WORK REQUEST: Please transcribe the lines below exactly, and leave every image behind.

'''

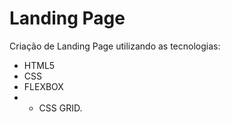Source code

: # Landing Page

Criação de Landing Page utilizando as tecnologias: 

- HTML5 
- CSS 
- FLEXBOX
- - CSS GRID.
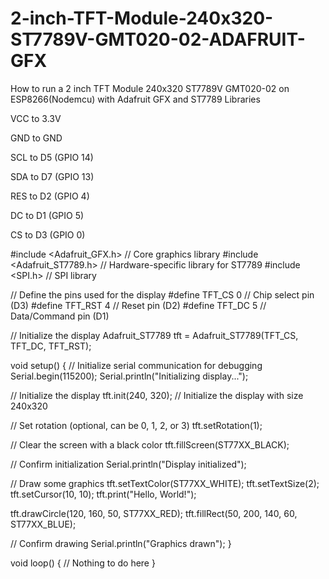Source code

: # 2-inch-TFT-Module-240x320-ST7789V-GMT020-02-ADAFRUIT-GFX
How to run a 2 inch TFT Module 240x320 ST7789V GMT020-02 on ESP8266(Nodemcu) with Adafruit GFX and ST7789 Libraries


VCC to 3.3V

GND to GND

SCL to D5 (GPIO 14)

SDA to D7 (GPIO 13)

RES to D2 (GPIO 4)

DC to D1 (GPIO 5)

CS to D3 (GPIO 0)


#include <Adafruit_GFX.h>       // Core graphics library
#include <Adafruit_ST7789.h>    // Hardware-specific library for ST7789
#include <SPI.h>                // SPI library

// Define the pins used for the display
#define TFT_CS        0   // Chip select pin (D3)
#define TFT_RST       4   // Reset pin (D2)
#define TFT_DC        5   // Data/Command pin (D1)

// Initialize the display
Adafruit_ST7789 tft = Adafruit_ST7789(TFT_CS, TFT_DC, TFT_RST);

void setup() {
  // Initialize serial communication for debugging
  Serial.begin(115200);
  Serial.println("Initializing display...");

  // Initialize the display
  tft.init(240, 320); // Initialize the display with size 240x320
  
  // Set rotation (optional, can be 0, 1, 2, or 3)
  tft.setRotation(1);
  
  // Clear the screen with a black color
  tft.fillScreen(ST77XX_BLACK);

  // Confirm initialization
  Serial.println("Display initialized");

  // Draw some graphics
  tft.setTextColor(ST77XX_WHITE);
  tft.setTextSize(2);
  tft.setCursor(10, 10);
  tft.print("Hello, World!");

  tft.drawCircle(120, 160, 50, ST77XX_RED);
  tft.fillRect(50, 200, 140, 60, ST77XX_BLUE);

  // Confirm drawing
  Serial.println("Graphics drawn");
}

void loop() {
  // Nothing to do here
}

'''

ANSWER TO THE PROBLEM:
Source code

: # Landing Page

Criação de Landing Page utilizando as tecnologias: 

- HTML5 
- CSS 
- FLEXBOX
- - CSS GRID.
Source code

: # 2-inch-TFT-Module-240x320-ST7789V-GMT020-02-ADAFRUIT-GFX
How to run a 2 inch TFT Module 240x320 ST7789V GMT020-02 on ESP8266(Nodemcu) with Adafruit GFX and ST7789 Libraries


VCC to 3.3V

GND to GND

SCL to D5 (GPIO 14)

SDA to D7 (GPIO 13)

RES to D2 (GPIO 4)

DC to D1 (GPIO 5)

CS to D3 (GPIO 0)


#include <Adafruit_GFX.h>       // Core graphics library
#include <Adafruit_ST7789.h>    // Hardware-specific library for ST7789
#include <SPI.h>                // SPI library

// Define the pins used for the display
#define TFT_CS        0   // Chip select pin (D3)
#define TFT_RST       4   // Reset pin (D2)
#define TFT_DC        5   // Data/Command pin (D1)

// Initialize the display
Adafruit_ST7789 tft = Adafruit_ST7789(TFT_CS, TFT_DC, TFT_RST);

void setup() {
  // Initialize serial communication for debugging
  Serial.begin(115200);
  Serial.println("Initializing display...");

  // Initialize the display
  tft.init(240, 320); // Initialize the display with size 240x320
  
  // Set rotation (optional, can be 0, 1, 2, or 3)
  tft.setRotation(1);
  
  // Clear the screen with a black color
  tft.fillScreen(ST77XX_BLACK);

  // Confirm initialization
  Serial.println("Display initialized");

  // Draw some graphics
  tft.setTextColor(ST77XX_WHITE);
  tft.setTextSize(2);
  tft.setCursor(10, 10);
  tft.print("Hello, World!");

  tft.drawCircle(120, 160, 50, ST77XX_RED);
  tft.fillRect(50, 200, 140, 60, ST77XX_BLUE);

  // Confirm drawing
  Serial.println("Graphics drawn");
}

void loop() {
  // Nothing to do here
}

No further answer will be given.